General Electric said Monday that its longtime chief executive, Jeffrey R. Immelt, would retire at the end of this year, closing out a 16-year run at the helm of the industrial giant.

Immelt’s tenure included a vast overhaul of the conglomerate’s portfolio but also an underperforming stock price that has trailed well below market indexes and competitors.

General Electric is the only remaining member of the original Dow Jones industrial average, created in 1896 by Charles Dow. In the past, its very makeup – electric light bulbs, appliances, NBC – gave GE a touch point to hundreds of millions of Americans and consumers worldwide.

Because of its size and ability to generate cash, the U.S. economy and the millions of pensioners, savers and investors have depended on the success of the General Electric stock price and dividend – whether they knew it or not.

Immelt’s inability to move that stock price – it fell by nearly half during his tenure – was thought by many to be his undoing.

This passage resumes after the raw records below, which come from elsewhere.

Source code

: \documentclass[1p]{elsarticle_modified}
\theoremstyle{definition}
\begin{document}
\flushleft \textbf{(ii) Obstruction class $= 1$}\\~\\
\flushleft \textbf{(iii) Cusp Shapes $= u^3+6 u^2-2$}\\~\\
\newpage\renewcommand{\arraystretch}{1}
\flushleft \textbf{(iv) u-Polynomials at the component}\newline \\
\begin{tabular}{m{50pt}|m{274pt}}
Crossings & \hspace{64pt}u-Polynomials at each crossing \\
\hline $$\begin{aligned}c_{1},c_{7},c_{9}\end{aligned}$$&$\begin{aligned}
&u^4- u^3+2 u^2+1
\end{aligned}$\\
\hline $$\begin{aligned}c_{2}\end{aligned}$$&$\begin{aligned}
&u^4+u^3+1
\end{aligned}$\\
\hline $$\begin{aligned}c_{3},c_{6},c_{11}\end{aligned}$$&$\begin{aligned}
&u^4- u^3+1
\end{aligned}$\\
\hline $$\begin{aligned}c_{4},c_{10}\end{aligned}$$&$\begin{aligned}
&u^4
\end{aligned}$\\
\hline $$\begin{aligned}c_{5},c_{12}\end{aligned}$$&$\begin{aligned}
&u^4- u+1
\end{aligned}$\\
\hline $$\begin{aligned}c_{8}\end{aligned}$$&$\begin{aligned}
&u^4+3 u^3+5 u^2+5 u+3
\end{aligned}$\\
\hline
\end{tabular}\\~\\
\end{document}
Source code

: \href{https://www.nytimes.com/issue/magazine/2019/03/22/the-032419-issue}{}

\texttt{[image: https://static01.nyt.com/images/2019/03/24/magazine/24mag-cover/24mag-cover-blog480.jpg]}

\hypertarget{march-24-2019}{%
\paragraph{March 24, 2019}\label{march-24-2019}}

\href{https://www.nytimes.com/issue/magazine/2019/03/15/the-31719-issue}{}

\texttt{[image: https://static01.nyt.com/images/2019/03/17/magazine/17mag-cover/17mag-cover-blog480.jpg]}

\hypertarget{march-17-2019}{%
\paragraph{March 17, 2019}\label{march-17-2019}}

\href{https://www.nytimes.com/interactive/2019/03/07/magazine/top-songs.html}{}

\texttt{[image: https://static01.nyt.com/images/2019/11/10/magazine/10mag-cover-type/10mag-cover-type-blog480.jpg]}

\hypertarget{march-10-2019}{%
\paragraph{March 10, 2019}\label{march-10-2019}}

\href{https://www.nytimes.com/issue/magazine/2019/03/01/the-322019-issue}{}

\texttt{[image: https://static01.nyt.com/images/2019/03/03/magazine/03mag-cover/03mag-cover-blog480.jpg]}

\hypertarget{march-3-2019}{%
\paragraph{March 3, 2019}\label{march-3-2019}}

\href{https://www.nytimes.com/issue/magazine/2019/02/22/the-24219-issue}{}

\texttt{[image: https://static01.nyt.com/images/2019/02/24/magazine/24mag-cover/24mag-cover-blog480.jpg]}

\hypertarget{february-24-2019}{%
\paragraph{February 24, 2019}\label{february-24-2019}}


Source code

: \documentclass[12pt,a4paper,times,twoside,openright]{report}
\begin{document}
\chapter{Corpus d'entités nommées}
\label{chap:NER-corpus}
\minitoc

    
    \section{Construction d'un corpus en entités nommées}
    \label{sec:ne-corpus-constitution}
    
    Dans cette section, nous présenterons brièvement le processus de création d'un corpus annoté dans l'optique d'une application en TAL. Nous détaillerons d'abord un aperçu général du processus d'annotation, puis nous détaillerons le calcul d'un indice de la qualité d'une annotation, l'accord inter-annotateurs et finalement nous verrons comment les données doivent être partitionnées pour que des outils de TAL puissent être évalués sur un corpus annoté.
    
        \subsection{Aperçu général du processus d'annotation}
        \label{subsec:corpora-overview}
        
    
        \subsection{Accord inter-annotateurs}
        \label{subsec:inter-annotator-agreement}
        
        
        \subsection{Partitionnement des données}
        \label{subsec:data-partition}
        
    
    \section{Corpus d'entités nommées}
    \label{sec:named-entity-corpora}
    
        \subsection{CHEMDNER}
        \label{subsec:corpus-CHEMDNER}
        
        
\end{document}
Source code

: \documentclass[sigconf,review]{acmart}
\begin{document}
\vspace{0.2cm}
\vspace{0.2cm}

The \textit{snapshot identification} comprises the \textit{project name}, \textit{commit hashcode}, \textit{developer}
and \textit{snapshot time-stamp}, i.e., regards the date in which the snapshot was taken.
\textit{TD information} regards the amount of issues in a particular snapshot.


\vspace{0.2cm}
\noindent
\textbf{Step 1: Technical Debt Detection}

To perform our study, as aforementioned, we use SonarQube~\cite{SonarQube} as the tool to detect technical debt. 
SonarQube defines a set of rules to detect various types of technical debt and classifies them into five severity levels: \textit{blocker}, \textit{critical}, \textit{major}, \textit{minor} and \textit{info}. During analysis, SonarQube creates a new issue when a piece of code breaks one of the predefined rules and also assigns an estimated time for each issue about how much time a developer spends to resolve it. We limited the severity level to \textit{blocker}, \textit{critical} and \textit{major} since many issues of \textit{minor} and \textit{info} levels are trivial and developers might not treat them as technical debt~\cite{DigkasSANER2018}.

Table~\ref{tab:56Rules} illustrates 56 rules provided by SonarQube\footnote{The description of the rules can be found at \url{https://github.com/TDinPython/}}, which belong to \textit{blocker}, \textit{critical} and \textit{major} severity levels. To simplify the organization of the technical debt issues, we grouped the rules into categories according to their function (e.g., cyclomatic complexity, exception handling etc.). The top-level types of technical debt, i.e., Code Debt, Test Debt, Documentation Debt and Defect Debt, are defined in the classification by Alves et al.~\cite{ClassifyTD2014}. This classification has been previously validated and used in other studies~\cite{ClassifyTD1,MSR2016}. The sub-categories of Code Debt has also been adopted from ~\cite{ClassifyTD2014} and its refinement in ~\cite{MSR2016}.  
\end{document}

“Why the change? Two words: stock price,” said Ivan Feinseth, chief investment officer at Tigress Financial Partners.

“There is no question. The board and shareholders have given Jeff Immelt a long time. He was CEO for almost 17 years in one of the biggest upmarkets cycles in history and the stock has underperformed,” Feinseth said.

Immelt, 61, will be succeeded on Aug. 1 by John Flannery, the current president and chief executive of the company’s health-care business, and will remain chairman until the end of the year. The company said that the announcements were part of a succession plan that had been in place since 2011, and that now was an “ideal time for change.”

The announcement comes amid recent pressure from activist investor Nelson Peltz’s Trian Fund Management, which had pushed GE to cut costs and change up the executive compensation bonus plan.